Stored data
•••••

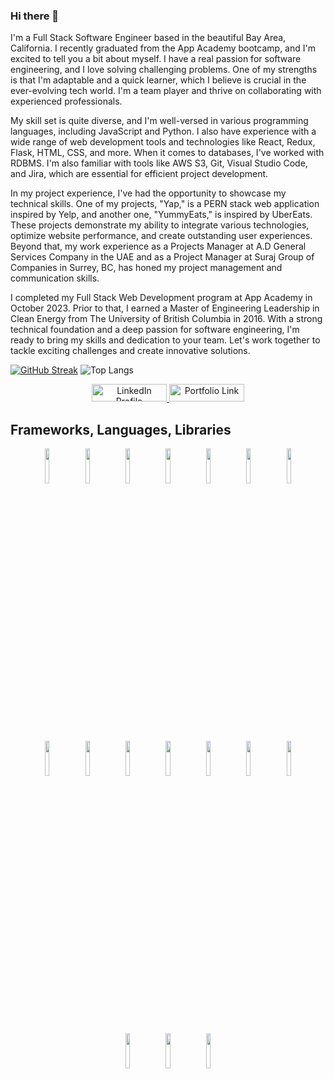 ### Hi there 👋


I'm a Full Stack Software Engineer based in the beautiful Bay Area, California. I recently graduated from the App Academy bootcamp, and I'm excited to tell you a bit about myself. I have a real passion for software engineering, and I love solving challenging problems. One of my strengths is that I'm adaptable and a quick learner, which I believe is crucial in the ever-evolving tech world. I'm a team player and thrive on collaborating with experienced professionals. 

My skill set is quite diverse, and I'm well-versed in various programming languages, including JavaScript and Python. I also have experience with a wide range of web development tools and technologies like React, Redux, Flask, HTML, CSS, and more. When it comes to databases, I've worked with RDBMS. I'm also familiar with tools like AWS S3, Git, Visual Studio Code, and Jira, which are essential for efficient project development.

In my project experience, I've had the opportunity to showcase my technical skills. One of my projects, "Yap," is a PERN stack web application inspired by Yelp, and another one, "YummyEats," is inspired by UberEats. These projects demonstrate my ability to integrate various technologies, optimize website performance, and create outstanding user experiences. Beyond that, my work experience as a Projects Manager at A.D General Services Company in the UAE and as a Project Manager at Suraj Group of Companies in Surrey, BC, has honed my project management and communication skills.

I completed my Full Stack Web Development program at App Academy in October 2023. Prior to that, I earned a Master of Engineering Leadership in Clean Energy from The University of British Columbia in 2016. With a strong technical foundation and a deep passion for software engineering, I'm ready to bring my skills and dedication to your team. Let's work together to tackle exciting challenges and create innovative solutions.




[![GitHub Streak](https://streak-stats.demolab.com/?user=EhabZak&theme=dark)](https://git.io/streak-stats)
![Top Langs](https://github-readme-stats.vercel.app/api/top-langs/?username=EhabZak&layout=compact&theme=vision-friendly-dark&size_weight=0.5&count_weight=0.5)

<p align="center">
  <a href="https://www.linkedin.com/in/zak-alashqar/">
    <img src="https://img.shields.io/badge/linkedin-%230077B5.svg?style=for-the-badge&logo=linkedin" alt="LinkedIn Profile" width="120" height="28">
  </a>
  <a href="https://www.zakashqar.com/?utm_source=github&utm_medium=readme_top">
    <img src="https://img.shields.io/badge/_✨_Portfolio_-089992?style=for-the-badge" alt="Portfolio Link" width="120" height="28">
  </a>
</p>

## Frameworks, Languages, Libraries

<p align="center">
<code><img width="12%" src="https://www.vectorlogo.zone/logos/reactjs/reactjs-ar21.svg"></code>
<code><img width="12%" src="https://www.vectorlogo.zone/logos/javascript/javascript-ar21.svg"></code>
<code><img width="12%" src="https://www.vectorlogo.zone/logos/ruby-lang/ruby-lang-ar21.svg"></code>
<code><img width="12%" src="https://www.vectorlogo.zone/logos/python/python-ar21.svg"></code>
<code><img width="12%" src="https://www.vectorlogo.zone/logos/nodejs/nodejs-ar21.svg"></code>
<code><img width="12%" src="https://www.vectorlogo.zone/logos/w3_html5/w3_html5-ar21.svg"></code>
<code><img width="12%" src="https://www.vectorlogo.zone/logos/w3_css/w3_css-ar21.svg"></code>
<code><img width="12%" src="https://www.vectorlogo.zone/logos/postgresql/postgresql-ar21.svg"></code>
<code><img width="12%" src="https://www.vectorlogo.zone/logos/sqlite/sqlite-ar21.svg"></code>
<code><img width="12%" src="https://www.vectorlogo.zone/logos/google_maps/google_maps-ar21.svg"></code>
<code><img width="12%" src="https://www.vectorlogo.zone/logos/amazon_aws/amazon_aws-ar21.svg"></code>
<code><img width="12%" src="https://www.vectorlogo.zone/logos/pocoo_flask/pocoo_flask-ar21.svg"></code>
<code><img width="12%" src="https://www.vectorlogo.zone/logos/js_webpack/js_webpack-ar21.svg"></code>
<code><img width="12%" src="https://www.vectorlogo.zone/logos/npmjs/npmjs-ar21.svg"></code>
<code><img width="12%" src="https://www.vectorlogo.zone/logos/github/github-ar21.svg"></code>
<code><img width="12%" src="https://www.vectorlogo.zone/logos/git-scm/git-scm-ar21.svg"></code>
<code><img width="12%" src="https://www.vectorlogo.zone/logos/google_analytics/google_analytics-ar21.svg"></code>
<p/>

<!--
**EhabZak/EhabZak** is a ✨ _special_ ✨ repository because its `README.md` (this file) appears on your GitHub profile.

## Frameworks, Languages, Libraries

![python](./react-app/src/assets/python.png)
![flask](./react-app/src/assets/flask.png)
![React](https://www.vectorlogo.zone/logos/reactjs/reactjs-ar21.svg)
![Javascript](https://www.vectorlogo.zone/logos/reactjs/reactjs-ar21.svg)
![html](./react-app/src/assets/html.png)
![CSS](./react-app/src/assets/css.png)
Here are some ideas to get you started:

- 🔭 I’m currently working on ...
- 🌱 I’m currently learning ...
- 👯 I’m looking to collaborate on ...
- 🤔 I’m looking for help with ...
- 💬 Ask me about ...
- 📫 How to reach me: ...
- 😄 Pronouns: ...
- ⚡ Fun fact: ...
-->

•••••

## What the task requires
Exact repetition is the task: every line from the start of the data to the line with "In my project", inclusive, and none after it, pictures omitted.

## Solution to this exercise
 ### Hi there 👋


I'm a Full Stack Software Engineer based in the beautiful Bay Area, California. I recently graduated from the App Academy bootcamp, and I'm excited to tell you a bit about myself. I have a real passion for software engineering, and I love solving challenging problems. One of my strengths is that I'm adaptable and a quick learner, which I believe is crucial in the ever-evolving tech world. I'm a team player and thrive on collaborating with experienced professionals. 

My skill set is quite diverse, and I'm well-versed in various programming languages, including JavaScript and Python. I also have experience with a wide range of web development tools and technologies like React, Redux, Flask, HTML, CSS, and more. When it comes to databases, I've worked with RDBMS. I'm also familiar with tools like AWS S3, Git, Visual Studio Code, and Jira, which are essential for efficient project development.

In my project experience, I've had the opportunity to showcase my technical skills. One of my projects, "Yap," is a PERN stack web application inspired by Yelp, and another one, "YummyEats," is inspired by UberEats. These projects demonstrate my ability to integrate various technologies, optimize website performance, and create outstanding user experiences. Beyond that, my work experience as a Projects Manager at A.D General Services Company in the UAE and as a Project Manager at Suraj Group of Companies in Surrey, BC, has honed my project management and communication skills.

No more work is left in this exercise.